Public nudity, such as tourists on a beach is a petty crime, punishable by a fine of 500 baht. But what about nudity in entertainment and nightlife? That, too, is illegal. As with beach nudity, those going nude in private clubs and bars are considered to
be doing so in public, because it can be seen by members of the public, however willing.
Furthermore, the same Section 388 prohibits revealing clothing in the same context. There is no hard and fast definition of revealing clothing and this
is defined by Thai custom and local tradition and the context of the act.
However these laws are little enforced. From the point of view of the law-enforcement tax dollar, arresting a bunch of low-income go-go dancers and fining them each 500 baht
is not a high priority. However there are periodic crackdowns where the police do in fact make arrests for nude dancing.
So what happens if you're innocently sitting in a nightclub enjoying a little nude entertainment and the police show up and
start arresting people? Generally, under Section 106 of the code, you cannot, because violations of Section 388 are petty crimes and supporters of petty crimes are not punishable.

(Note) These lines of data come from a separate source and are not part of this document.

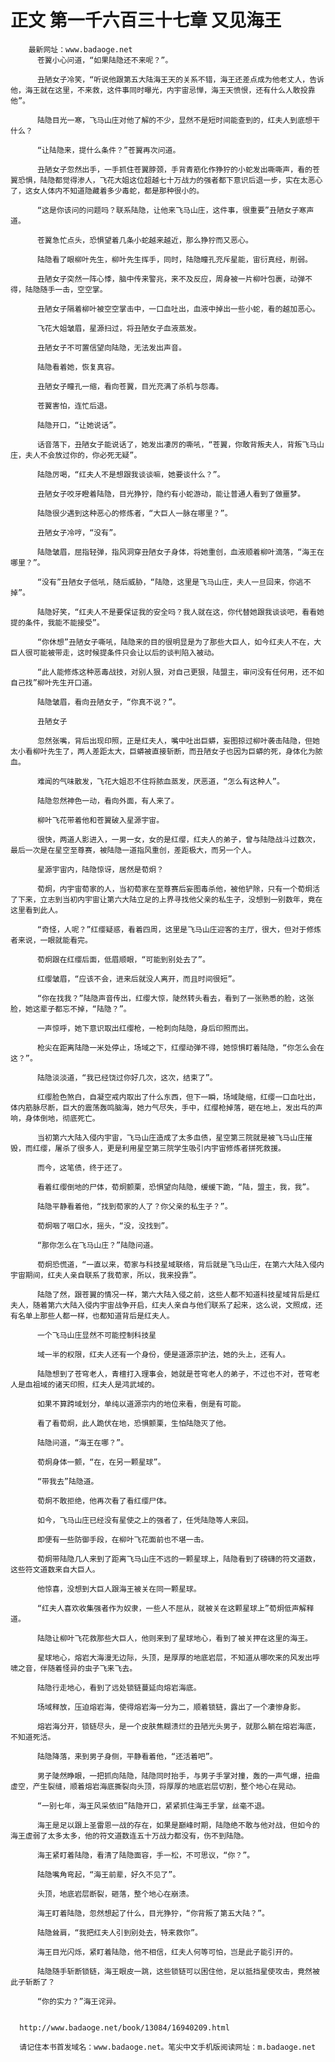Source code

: # 正文 第一千六百三十七章 又见海王
        最新网址：www.badaoge.net
          苍翼小心问道，“如果陆隐还不来呢？”。
      
          丑陋女子冷笑，“听说他跟第五大陆海王天的关系不错，海王还差点成为他老丈人，告诉他，海王就在这里，不来救，这件事同时曝光，内宇宙忌惮，海王天愤恨，还有什么人敢投靠他”。
      
          陆隐目光一寒，飞马山庄对他了解的不少，显然不是短时间能查到的，红夫人到底想干什么？
      
          “让陆隐来，提什么条件？”苍翼再次问道。
      
          丑陋女子忽然出手，一手抓住苍翼脖颈，手背青筋化作狰狞的小蛇发出嘶嘶声，看的苍翼恐惧，陆隐都觉得渗人，飞花大姐这位超越七十万战力的强者都下意识后退一步，实在太恶心了，这女人体内不知道隐藏着多少毒蛇，都是那种很小的。
      
          “这是你该问的问题吗？联系陆隐，让他来飞马山庄，这件事，很重要”丑陋女子寒声道。
      
          苍翼急忙点头，恐惧望着几条小蛇越来越近，那么狰狞而又恶心。
      
          陆隐看了眼柳叶先生，柳叶先生挥手，同时，陆隐瞳孔充斥星能，宙衍真经，削弱。
      
          丑陋女子突然一阵心悸，脑中传来警兆，来不及反应，周身被一片柳叶包裹，动弹不得，陆隐随手一击，空空掌。
      
          丑陋女子隔着柳叶被空空掌击中，一口血吐出，血液中掉出一些小蛇，看的越加恶心。
      
          飞花大姐皱眉，星源扫过，将丑陋女子血液蒸发。
      
          丑陋女子不可置信望向陆隐，无法发出声音。
      
          陆隐看着她，恢复真容。
      
          丑陋女子瞳孔一缩，看向苍翼，目光充满了杀机与怨毒。
      
          苍翼害怕，连忙后退。
      
          陆隐开口，“让她说话”。
      
          话音落下，丑陋女子能说话了，她发出凄厉的嘶吼，“苍翼，你敢背叛夫人，背叛飞马山庄，夫人不会放过你的，你必死无疑”。
      
          陆隐厉喝，“红夫人不是想跟我谈谈嘛，她要谈什么？”。
      
          丑陋女子咬牙瞪着陆隐，目光狰狞，隐约有小蛇游动，能让普通人看到了做噩梦。
      
          陆隐很少遇到这种恶心的修炼者，“大巨人一脉在哪里？”。
      
          丑陋女子冷哼，“没有”。
      
          陆隐皱眉，屈指轻弹，指风洞穿丑陋女子身体，将她重创，血液顺着柳叶滴落，“海王在哪里？”。
      
          “没有”丑陋女子低吼，随后威胁，“陆隐，这里是飞马山庄，夫人一旦回来，你逃不掉”。
      
          陆隐好笑，“红夫人不是要保证我的安全吗？我人就在这，你代替她跟我谈谈吧，看看她提的条件，我能不能接受”。
      
          “你休想”丑陋女子嘶吼，陆隐来的目的很明显是为了那些大巨人，如今红夫人不在，大巨人很可能被带走，这时候提条件只会让以后的谈判陷入被动。
      
          “此人能修炼这种恶毒战技，对别人狠，对自己更狠，陆盟主，审问没有任何用，还不如自己找”柳叶先生开口道。
      
          陆隐皱眉，看向丑陋女子，“你真不说？”。
      
          丑陋女子
      
          忽然张嘴，背后出现印照，正是红夫人，嘴中吐出巨蟒，妄图掠过柳叶袭击陆隐，但她太小看柳叶先生了，两人差距太大，巨蟒被直接斩断，而丑陋女子也因为巨蟒的死，身体化为脓血。
      
          难闻的气味散发，飞花大姐忍不住将脓血蒸发，厌恶道，“怎么有这种人”。
      
          陆隐忽然神色一动，看向外面，有人来了。
      
          柳叶飞花带着他和苍翼破入星源宇宙。
      
          很快，两道人影进入，一男一女，女的是红缨，红夫人的弟子，曾与陆隐战斗过数次，最后一次是在星空至尊赛，被陆隐一道指风重创，差距极大，而另一个人。
      
          星源宇宙内，陆隐惊讶，居然是荀炯？
      
          荀炯，内宇宙荀家的人，当初荀家在至尊赛后妄图毒杀他，被他铲除，只有一个荀炯活了下来，立志到当初内宇宙让第六大陆立足的上界寻找他父亲的私生子，没想到一别数年，竟在这里看到此人。
      
          “奇怪，人呢？”红缨疑惑，看着四周，这里是飞马山庄迎客的主厅，很大，但对于修炼者来说，一眼就能看完。
      
          荀炯跟在红缨后面，低眉顺眼，“可能到别处去了”。
      
          红缨皱眉，“应该不会，进来后就没人离开，而且时间很短”。
      
          “你在找我？”陆隐声音传出，红缨大惊，陡然转头看去，看到了一张熟悉的脸，这张脸，她这辈子都忘不掉，“陆隐？”。
      
          一声惊呼，她下意识取出红缨枪，一枪刺向陆隐，身后印照而出。
      
          枪尖在距离陆隐一米处停止，场域之下，红缨动弹不得，她惊惧盯着陆隐，“你怎么会在这？”。
      
          陆隐淡淡道，“我已经饶过你好几次，这次，结束了”。
      
          红缨脸色煞白，自凝空戒内取出了什么东西，但下一瞬，场域陡缩，红缨一口血吐出，体内筋脉尽断，巨大的震荡轰鸣脑海，她力气尽失，手中，红缨枪掉落，砸在地上，发出乓的声响，身体倒地，彻底死亡。
      
          当初第六大陆入侵内宇宙，飞马山庄造成了太多血债，星空第三院就是被飞马山庄摧毁，而红缨，屠杀了很多人，更是利用星空第三院学生吸引内宇宙修炼者拼死救援。
      
          而今，这笔债，终于还了。
      
          看着红缨倒地的尸体，荀炯颤栗，恐惧望向陆隐，缓缓下跪，“陆，盟主，我，我”。
      
          陆隐平静看着他，“找到荀家的人了？你父亲的私生子？”。
      
          荀炯咽了咽口水，摇头，“没，没找到”。
      
          “那你怎么在飞马山庄？”陆隐问道。
      
          荀炯恐慌道，“一直以来，荀家与科技星域联络，背后就是飞马山庄，在第六大陆入侵内宇宙期间，红夫人亲自联系了我荀家，所以，我来投靠”。
      
          陆隐了然，跟苍翼的情况一样，第六大陆入侵之前，这些人都不知道科技星域背后是红夫人，随着第六大陆入侵内宇宙战争开启，红夫人亲自与他们联系了起来，这么说，文照成，还有名单上那些人都一样，也都知道背后是红夫人。
      
          一个飞马山庄显然不可能控制科技星
      
          域一半的权限，红夫人还有一个身份，便是道源宗护法，她的头上，还有人。
      
          陆隐想到了苍穹老人，青檀打入理事会，她就是苍穹老人的弟子，不过也不对，苍穹老人是血祖域的诸天印照，红夫人是鸿武域的。
      
          如果不算跨域划分，单纯以道源宗内的地位来看，倒是有可能。
      
          看了看荀炯，此人跪伏在地，恐惧颤栗，生怕陆隐灭了他。
      
          陆隐问道，“海王在哪？”。
      
          荀炯身体一颤，“在，在另一颗星球”。
      
          “带我去”陆隐道。
      
          荀炯不敢拒绝，他再次看了看红缨尸体。
      
          如今，飞马山庄已经没有星使之上的强者了，任凭陆隐等人来回。
      
          即便有一些防御手段，在柳叶飞花面前也不堪一击。
      
          荀炯带陆隐几人来到了距离飞马山庄不远的一颗星球上，陆隐看到了磅礴的符文道数，这些符文道数来自大巨人。
      
          他惊喜，没想到大巨人跟海王被关在同一颗星球。
      
          “红夫人喜欢收集强者作为奴隶，一些人不屈从，就被关在这颗星球上”荀炯低声解释道。
      
          陆隐让柳叶飞花救那些大巨人，他则来到了星球地心，看到了被关押在这里的海王。
      
          星球地心，熔岩大海漫无边际，头顶，是厚厚的地底岩层，不知道从哪吹来的风发出呼啸之音，伴随着怪异的虫子飞来飞去。
      
          陆隐行走地心，看到了远处锁链蔓延向熔岩海底。
      
          场域释放，压迫熔岩海，使得熔岩海一分为二，顺着锁链，露出了一个凄惨身影。
      
          熔岩海分开，锁链尽头，是一个皮肤焦糊溃烂的丑陋光头男子，就那么躺在熔岩海底，不知道死活。
      
          陆隐降落，来到男子身侧，平静看着他，“还活着吧”。
      
          男子陡然睁眼，一把抓向陆隐，陆隐同时抬手，与男子手掌对撞，轰的一声气爆，扭曲虚空，产生裂缝，顺着熔岩海底撕裂向头顶，将厚厚的地底岩层切割，整个地心在晃动。
      
          “一别七年，海王风采依旧”陆隐开口，紧紧抓住海王手掌，丝毫不退。
      
          海王是足以跟上圣雷恩一战的存在，如果是巅峰时期，陆隐绝不敢与他对战，但如今的海王虚弱了太多太多，他的符文道数连五十万战力都没有，伤不到陆隐。
      
          海王紧盯着陆隐，看清了陆隐面容，手一松，不可思议，“你？”。
      
          陆隐嘴角弯起，“海王前辈，好久不见了”。
      
          头顶，地底岩层断裂，砸落，整个地心在崩溃。
      
          海王盯着陆隐，忽然想起了什么，目光狰狞，“你背叛了第五大陆？”。
      
          陆隐耸肩，“我把红夫人引到别处去，特来救你”。
      
          海王目光闪烁，紧盯着陆隐，他不相信，红夫人何等可怕，岂是此子能引开的。
      
          陆隐随手斩断锁链，海王眼皮一跳，这些锁链可以困住他，足以抵挡星使攻击，竟然被此子斩断了？
      
          “你的实力？”海王诧异。
      
      
      http://www.badaoge.net/book/13084/16940209.html
      
      请记住本书首发域名：www.badaoge.net。笔尖中文手机版阅读网址：m.badaoge.net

Things can get more serious if the police take the position that
one or more of the nude dancers is a prostitute, or that there are prostitutes on the premises, all of the penalties in connection with prostitution would be applicable. For example, Section 6 of the Prevention and Supression of Prostitution Act BE 2539
provides that anyone mingling in a place of prostitution for the purpose of prostitution of others or themselves shall be imprisoned for up to a month and a fine.